Justice Samuel A. Alito Jr. showed a lack of understanding about mental illness, one that is shared by many Americans. He said that Kahler’s actions did not appear to be those of an insane person. “This is an intelligent man,” Justice Alito said, as if intelligence were impossible for a mentally ill person. “He sneaked up on the house, where his wife and her mother and his children were staying. He killed his ex-wife. He killed her mother. He executed his two teenage daughters. One of them is heard on the tape crying. He, nevertheless, shot her to death.” This is evidence of extreme cruelty for a sane person, but what does it mean for an insane person?

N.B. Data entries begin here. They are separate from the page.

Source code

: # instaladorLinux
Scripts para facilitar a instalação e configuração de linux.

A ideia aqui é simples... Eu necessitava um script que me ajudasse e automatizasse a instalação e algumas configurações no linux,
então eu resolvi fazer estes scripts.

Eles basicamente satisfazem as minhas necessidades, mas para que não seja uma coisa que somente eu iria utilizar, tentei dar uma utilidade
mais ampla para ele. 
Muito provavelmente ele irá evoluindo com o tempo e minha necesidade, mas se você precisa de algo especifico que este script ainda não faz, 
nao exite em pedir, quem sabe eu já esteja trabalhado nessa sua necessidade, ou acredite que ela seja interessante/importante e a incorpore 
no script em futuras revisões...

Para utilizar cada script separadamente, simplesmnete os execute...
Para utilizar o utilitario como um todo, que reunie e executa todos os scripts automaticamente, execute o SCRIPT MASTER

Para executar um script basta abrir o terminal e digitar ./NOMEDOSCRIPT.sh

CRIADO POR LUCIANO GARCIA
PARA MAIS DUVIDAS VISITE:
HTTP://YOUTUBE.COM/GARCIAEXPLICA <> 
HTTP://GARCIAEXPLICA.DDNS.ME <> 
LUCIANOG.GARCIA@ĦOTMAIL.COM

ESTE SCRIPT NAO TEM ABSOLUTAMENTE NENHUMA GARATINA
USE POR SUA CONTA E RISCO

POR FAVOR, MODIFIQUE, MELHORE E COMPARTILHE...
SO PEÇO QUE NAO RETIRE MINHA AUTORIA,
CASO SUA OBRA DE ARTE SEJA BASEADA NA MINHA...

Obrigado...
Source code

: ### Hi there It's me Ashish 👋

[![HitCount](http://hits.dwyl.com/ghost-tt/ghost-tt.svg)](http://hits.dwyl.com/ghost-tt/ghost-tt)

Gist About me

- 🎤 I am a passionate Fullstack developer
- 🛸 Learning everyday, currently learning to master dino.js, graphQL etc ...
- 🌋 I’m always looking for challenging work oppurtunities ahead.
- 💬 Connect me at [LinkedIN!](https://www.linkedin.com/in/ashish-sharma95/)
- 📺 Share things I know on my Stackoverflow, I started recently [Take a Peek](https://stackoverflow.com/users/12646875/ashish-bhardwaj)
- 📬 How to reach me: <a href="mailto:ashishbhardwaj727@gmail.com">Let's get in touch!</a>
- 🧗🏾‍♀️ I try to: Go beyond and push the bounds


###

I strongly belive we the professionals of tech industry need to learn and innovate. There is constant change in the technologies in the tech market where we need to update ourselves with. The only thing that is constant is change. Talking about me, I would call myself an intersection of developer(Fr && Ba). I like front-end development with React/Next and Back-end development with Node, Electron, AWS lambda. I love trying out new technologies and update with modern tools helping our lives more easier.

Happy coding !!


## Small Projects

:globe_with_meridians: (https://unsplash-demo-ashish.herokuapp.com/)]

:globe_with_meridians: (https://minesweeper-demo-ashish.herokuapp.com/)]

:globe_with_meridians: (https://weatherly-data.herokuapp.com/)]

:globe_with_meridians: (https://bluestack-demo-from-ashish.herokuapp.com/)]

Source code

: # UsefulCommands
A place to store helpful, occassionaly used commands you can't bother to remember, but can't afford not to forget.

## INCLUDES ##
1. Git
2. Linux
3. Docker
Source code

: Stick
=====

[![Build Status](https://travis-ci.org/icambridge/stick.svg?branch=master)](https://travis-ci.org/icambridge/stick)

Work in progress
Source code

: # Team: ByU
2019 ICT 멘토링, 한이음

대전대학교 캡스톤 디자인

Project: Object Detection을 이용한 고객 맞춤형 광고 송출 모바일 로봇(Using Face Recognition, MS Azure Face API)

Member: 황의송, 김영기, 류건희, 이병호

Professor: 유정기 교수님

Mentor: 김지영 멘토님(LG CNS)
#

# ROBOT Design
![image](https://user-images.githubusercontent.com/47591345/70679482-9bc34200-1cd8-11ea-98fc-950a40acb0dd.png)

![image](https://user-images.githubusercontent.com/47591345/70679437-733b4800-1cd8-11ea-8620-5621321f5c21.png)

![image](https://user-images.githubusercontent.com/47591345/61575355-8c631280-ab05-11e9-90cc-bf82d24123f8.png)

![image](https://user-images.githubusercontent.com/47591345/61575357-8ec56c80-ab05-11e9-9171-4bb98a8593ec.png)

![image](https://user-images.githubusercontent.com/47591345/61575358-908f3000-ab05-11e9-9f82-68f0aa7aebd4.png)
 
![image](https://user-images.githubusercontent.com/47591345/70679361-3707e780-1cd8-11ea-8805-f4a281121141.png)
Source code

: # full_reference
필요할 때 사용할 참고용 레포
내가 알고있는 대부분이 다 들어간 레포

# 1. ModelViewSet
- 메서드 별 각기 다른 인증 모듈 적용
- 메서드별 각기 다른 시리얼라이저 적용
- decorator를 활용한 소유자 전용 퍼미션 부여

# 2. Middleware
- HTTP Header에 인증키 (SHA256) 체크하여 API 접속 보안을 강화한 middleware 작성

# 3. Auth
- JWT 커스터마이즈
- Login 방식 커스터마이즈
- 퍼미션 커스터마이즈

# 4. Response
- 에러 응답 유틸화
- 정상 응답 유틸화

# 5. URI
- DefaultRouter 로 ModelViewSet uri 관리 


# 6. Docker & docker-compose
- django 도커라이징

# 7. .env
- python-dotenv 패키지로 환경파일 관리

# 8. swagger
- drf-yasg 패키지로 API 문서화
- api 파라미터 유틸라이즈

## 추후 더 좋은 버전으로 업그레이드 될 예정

“All acts of extreme violence, on some level, seem insane,” writes Fischer. “But under the law, there is a sharp distinction between mental illness” and personality disorders, such as psychopathy, “which manifest in traits like a lack of empathy, a transactional nature, [and] emotional volatility.” “What we don’t want is the insanity defense to be redefined where there’s this influx of new diagnoses,” one mental health official told Fischer. Personality disorders are excluded, she added, without explanation, “because those folks—that’s who the prison system is for.”

One crucial distinction between a condition like schizophrenia and a personality disorder like psychopathy is that more effective treatments exist for the former group of people. But the existence of such disorders, the fact that they influence people’s behavior, does not depend on our ability to cure them, nor does it depend on whether we as a society decide to condemn the people afflicted by them as criminals or treat them as patients. This is what the American Psychiatric Association argued in its amicus brief in the Kahler case. “Amici take no issue with the view that the question presented is a legal and moral issue,” they write. “At the same time, a scientific understanding of mental illness and its effects lends weight to the arguments in favor of recognition of the insanity defense as constitutionally required.”

One of the first things law students learn in criminal law class is that a person whose body is used as a projectile by another person to cause harm cannot be criminally prosecuted. This seems intuitive to most students. But somehow, if a person’s body is controlled by a mentally ill brain, not another person, it no longer makes sense. A scientific understanding, not panicked moralizing, would indeed be a good place to start.